No it doesn't. You are *assuming* that *all* code will check the lazy
syscall bindings. My example was about code using the predefined syscall
number for new functions on an older kernel where those functions don't
exist, but where they overlap with the older dynamic syscall numbers. In
short, the patch is safe for code that uses the lazy binding, but it can
still overlap with future syscall numbers and code that doesn't use the lazy
binding but instead uses predefined numbers.

--

Doug Ledford <[email protected]> http://people.redhat.com/dledford
Please check my web site for aic7xxx updates/answers before
e-mailing me about problems

2001-12-24 18:00:42

by David Lang

[permalink] [raw]
Subject: Re: [patch] Assigning syscall numbers for testing

you miss the point, the syscall numbers will not nessasarily be consistant
from boot to boot so if your code does not check for them it's seriously
broken (and remember this is only for stuff in experimental status). The
hope is that most if not all of the real checking can end up being done in
glibc

David Lang



On Mon, 24 Dec 2001, Doug Ledford wrote:

> Date: Mon, 24 Dec 2001 12:06:19 -0500
> From: Doug Ledford <[email protected]>
> To: Alan Cox <[email protected]>
> Cc: Keith Owens <[email protected]>, Benjamin LaHaise <[email protected]>,
> [email protected]
> Subject: Re: [patch] Assigning syscall numbers for testing
>
> Alan Cox wrote:
>
> >>Well, I'm not going to mess with code, but here's the example. Say you
> >>start at syscall 240 for dynamic registration. Someone then submits a patch
> >>
> >
> > The number you start at depends on the kernel you run.
> >
> >
> >>modify the base of your patch, but if it has been accepted into any real
> >>kernels anywhere, then someone could inadvertently end up running a user
> >>space app compiled against Linus' new kernel and that uses the newly
> >>allocated syscalls 240 and 241. If that's run on an older kernel with your
> >>
> >
> > The code on execution will read the syscall numbers from procfs. It will
> > find new numbers and call those. Its a very simple implementation of lazy
> > binding. It only breaks if you actually run out of syscalls, and then it
> > fails safe.
> >
> > Alan
> >
> >
>
> No it doesn't. You are *assuming* that *all* code will check the lazy
> syscall bindings. My example was about code using the predefined syscall
> number for new functions on an older kernel where those functions don't
> exist, but where they overlap with the older dynamic syscall numbers. In
> short, the patch is safe for code that uses the lazy binding, but it can
> still overlap with future syscall numbers and code that doesn't use the lazy
> binding but instead uses predefined numbers.
>
> --
>
> Doug Ledford <[email protected]> http://people.redhat.com/dledford
> Please check my web site for aic7xxx updates/answers before
> e-mailing me about problems
>
> -
> To unsubscribe from this list: send the line "unsubscribe linux-kernel" in
> the body of a message to [email protected]
> More majordomo info at http://vger.kernel.org/majordomo-info.html
> Please read the FAQ at http://www.tux.org/lkml/
>

2001-12-24 18:14:12

by Alan

[permalink] [raw]
Subject: Re: [patch] Assigning syscall numbers for testing

> syscall bindings. My example was about code using the predefined syscall
> number for new functions on an older kernel where those functions don't
> exist, but where they overlap with the older dynamic syscall numbers. In
> short, the patch is safe for code that uses the lazy binding, but it can
> still overlap with future syscall numbers and code that doesn't use the lazy
> binding but instead uses predefined numbers.

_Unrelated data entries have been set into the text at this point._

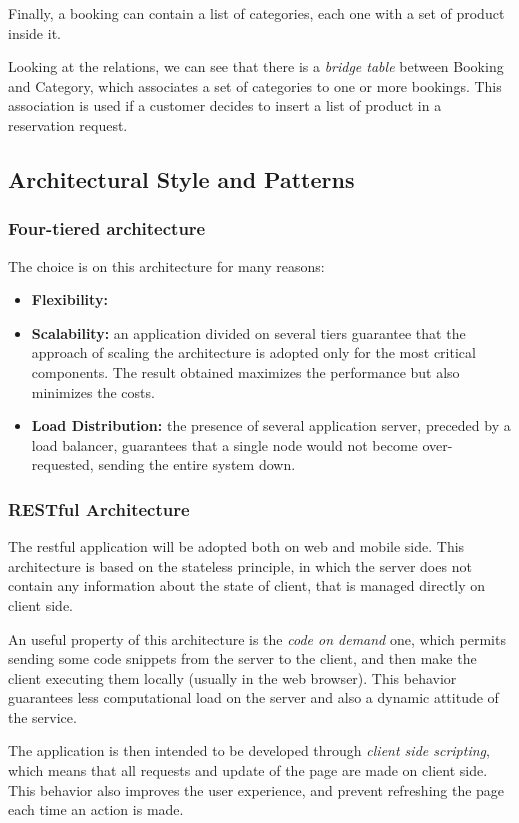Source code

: \documentclass[table, 12pt]{article}
\begin{document}
Finally, a booking can contain a list of categories, each one with a set of product inside it.

Looking at the relations, we can see that there is a \textit{bridge table} between Booking and Category, which associates a set of categories to one or more bookings. This association is used if a customer decides to insert a list of product in a reservation request.

\subsection{Architectural Style and Patterns}
\subsubsection{Four-tiered architecture}
The choice is on this architecture for many reasons:
\begin{itemize}
    \item \textbf{Flexibility:} 
    \item \textbf{Scalability:} an application divided on several tiers guarantee that the approach of scaling the architecture is adopted only for the most critical components. The result obtained maximizes the performance but also minimizes the costs.
    \item \textbf{Load Distribution:} the presence of several application server, preceded by a load balancer, guarantees that a single node would not become over-requested, sending the entire system down.
\end{itemize}

\subsubsection{RESTful Architecture}
The restful application will be adopted both on web and mobile side. This architecture is based on the stateless principle, in which the server does not contain any information about the state of client, that is managed directly on client side.

An useful property of this architecture is the \textit{code on demand} one, which permits sending some code snippets from the server to the client, and then make the client executing them locally (usually in the web browser). This behavior guarantees less computational load on the server and also a dynamic attitude of the service.

The application is then intended to be developed through \textit{client side scripting}, which means that all requests and update of the page are made on client side. This behavior also improves the user experience, and prevent refreshing the page each time an action is made.
\end{document}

Now I follow you. So if Linus takes that patch he needs to allocate a block
of per architecture dynamic syscall number space for it to use. Negative
syscall numbers seem the most promising approach ?

2001-12-24 18:16:52

by Doug Ledford

[permalink] [raw]
Subject: Re: [patch] Assigning syscall numbers for testing

Alan Cox wrote:

>>syscall bindings. My example was about code using the predefined syscall
>>number for new functions on an older kernel where those functions don't
>>exist, but where they overlap with the older dynamic syscall numbers. In
>>short, the patch is safe for code that uses the lazy binding, but it can
>>still overlap with future syscall numbers and code that doesn't use the lazy
>>binding but instead uses predefined numbers.
>>
>
> Now I follow you. So if Linus takes that patch he needs to allocate a block
> of per architecture dynamic syscall number space for it to use. Negative
> syscall numbers seem the most promising approach ?
>
>

Something like that. It needs to be a large enough range to reasonably
support the maximum number of expected syscalls that could possibly be in
testing at one time (which is a total guesstimate if you ask me), and it
should hopefully be up high so that we aren't allocating new numbers around
it. However, I think it needs to be allocated *regardless* of whether Linus
takes the patch into his kernel. Even if the patch is simply used outside
Linus's kernel, it still needs the allocation to truly be safe.

--

Doug Ledford <[email protected]> http://people.redhat.com/dledford
Please check my web site for aic7xxx updates/answers before
e-mailing me about problems

2001-12-24 18:13:52

by Doug Ledford

[permalink] [raw]
Subject: Re: [patch] Assigning syscall numbers for testing

David Lang wrote:

> you miss the point, the syscall numbers will not nessasarily be consistant
> from boot to boot so if your code does not check for them it's seriously
> broken (and remember this is only for stuff in experimental status). The
> hope is that most if not all of the real checking can end up being done in
> glibc


No, I'm not missing the point. Try to follow with me here, this isn't
rocket science. *NOT* *ALL* *SOFTWARE* *IS* *OR* *WILL* *BE* *USING*
*DYNAMIC* *SYSCALLS*. Your scenario is fine if you want to convert all
existing software to dynamic syscalls. However, my scenario specifically
dealt with software that *DOES* *NOT* use dynamic syscalls (and which
doesn't need to because the syscalls it *does* use have been allocated).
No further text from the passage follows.